Of course, no system for funding transportation is free from major challenges. Raising gas and car taxes angers the public, as well. Dipping into general revenues, from sources such as sales and property taxes, may be more salable politically but has the obvious defect of severing the relationship between the cost individuals impose on the road system and the price they pay to use it. It is inequitable and inefficient.

Coletti’s point is not simply that we have a mismatch between tools and tasks. More broadly, we have a mismatch between means and ends. Because North Carolina and other states rely so much on transfers from the federal government, for example, and those federal dollars come with lots of strings, we end up using scarce dollars to build new roads rather than maintaining our existing ones, even though the latter ought to be the higher priority.

And the truth is that while transportation investment can be productive, it isn’t infinitely valuable. No matter how we pay for new roads, some of the ones currently on North Carolina’s wish list are unlikely ever to be built — and we should be okay with that. The extent to which their long-term benefits, expressed as greater mobility or safety or economic development, will exceed their long-term cost is unclear.

Just as most other valuable things do, roads have diminishing marginal utility. When North Carolina built its first true statewide road network in the early decades of the 20th century, the payoff was gigantic. During successive waves of road-building — during the interstate boom, for example, and the belt-andconnector program enacted during the administration of Gov. Jim Martin — the benefits also exceeded the costs, although not by as much.
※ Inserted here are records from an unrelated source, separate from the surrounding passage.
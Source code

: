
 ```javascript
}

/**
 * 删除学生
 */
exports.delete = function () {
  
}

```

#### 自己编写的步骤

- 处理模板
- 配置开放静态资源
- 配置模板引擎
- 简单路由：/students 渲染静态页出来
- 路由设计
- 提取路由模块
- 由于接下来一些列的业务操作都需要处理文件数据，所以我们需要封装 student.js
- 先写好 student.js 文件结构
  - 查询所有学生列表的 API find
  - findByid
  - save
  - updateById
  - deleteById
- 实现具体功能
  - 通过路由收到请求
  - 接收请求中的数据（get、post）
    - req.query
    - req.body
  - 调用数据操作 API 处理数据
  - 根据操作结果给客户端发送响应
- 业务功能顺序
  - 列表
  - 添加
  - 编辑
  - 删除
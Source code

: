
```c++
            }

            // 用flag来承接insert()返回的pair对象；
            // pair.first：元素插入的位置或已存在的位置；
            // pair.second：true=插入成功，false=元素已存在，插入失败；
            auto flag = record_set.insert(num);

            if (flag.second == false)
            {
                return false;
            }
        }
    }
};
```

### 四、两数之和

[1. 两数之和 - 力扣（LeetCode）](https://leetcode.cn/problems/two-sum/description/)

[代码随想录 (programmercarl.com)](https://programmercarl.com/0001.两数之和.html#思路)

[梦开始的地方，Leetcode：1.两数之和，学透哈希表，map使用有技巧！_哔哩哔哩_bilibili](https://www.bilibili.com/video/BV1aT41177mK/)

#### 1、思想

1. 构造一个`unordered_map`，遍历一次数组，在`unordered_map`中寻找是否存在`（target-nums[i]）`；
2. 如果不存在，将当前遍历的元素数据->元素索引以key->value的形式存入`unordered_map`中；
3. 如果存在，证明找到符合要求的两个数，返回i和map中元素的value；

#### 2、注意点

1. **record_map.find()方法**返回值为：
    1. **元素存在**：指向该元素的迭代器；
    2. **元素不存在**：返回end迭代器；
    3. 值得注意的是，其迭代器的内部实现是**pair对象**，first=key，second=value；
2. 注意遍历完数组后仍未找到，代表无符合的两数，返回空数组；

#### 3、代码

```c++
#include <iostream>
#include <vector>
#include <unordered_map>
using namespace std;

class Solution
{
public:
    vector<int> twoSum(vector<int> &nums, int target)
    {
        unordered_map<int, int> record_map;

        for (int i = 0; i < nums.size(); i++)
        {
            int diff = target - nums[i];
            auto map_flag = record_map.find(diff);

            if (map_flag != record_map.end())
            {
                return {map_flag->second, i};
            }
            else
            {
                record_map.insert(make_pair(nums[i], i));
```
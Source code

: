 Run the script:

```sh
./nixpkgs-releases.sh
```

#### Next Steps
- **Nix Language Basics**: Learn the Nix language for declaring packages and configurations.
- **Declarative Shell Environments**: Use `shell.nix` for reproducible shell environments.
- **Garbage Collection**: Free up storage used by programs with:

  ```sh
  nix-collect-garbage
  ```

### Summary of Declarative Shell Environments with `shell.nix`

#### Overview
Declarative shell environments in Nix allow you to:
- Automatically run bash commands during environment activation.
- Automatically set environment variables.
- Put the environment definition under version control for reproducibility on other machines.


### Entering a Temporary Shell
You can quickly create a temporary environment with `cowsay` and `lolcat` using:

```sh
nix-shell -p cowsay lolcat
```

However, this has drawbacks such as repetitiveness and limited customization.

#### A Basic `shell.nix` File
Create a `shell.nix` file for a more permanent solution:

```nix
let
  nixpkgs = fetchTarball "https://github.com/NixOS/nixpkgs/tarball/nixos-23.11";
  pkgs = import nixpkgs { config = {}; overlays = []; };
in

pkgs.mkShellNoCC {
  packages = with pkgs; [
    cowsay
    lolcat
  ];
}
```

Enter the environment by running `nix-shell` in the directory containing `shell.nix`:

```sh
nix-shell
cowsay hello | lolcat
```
There are still valuable roads and lanes to build, to be sure, and I’m happy to report that state policymakers have done their part to move such projects forward. North Carolina is spending hundreds of millions more a year on road construction and maintenance than we used to because state legislators and governors of both parties cooperated to reduce dramatically the transfer of gas and car taxes to nonhighway purposes.

But no reform of our financing system, no matter how carefully designed and skillfully marketed, can generate enough revenue to fund all desired roads at a cost that won’t provoke intense opposition from taxpayers. As Coletti put it, “because there is never enough money to do everything that everyone thinks should be done, the state needs to identify the core needs for transportation funding.”

Thus, policymakers must set firm priorities and stick to them. In many cases, the right answer will consist not of “how to” but, simply, “no.”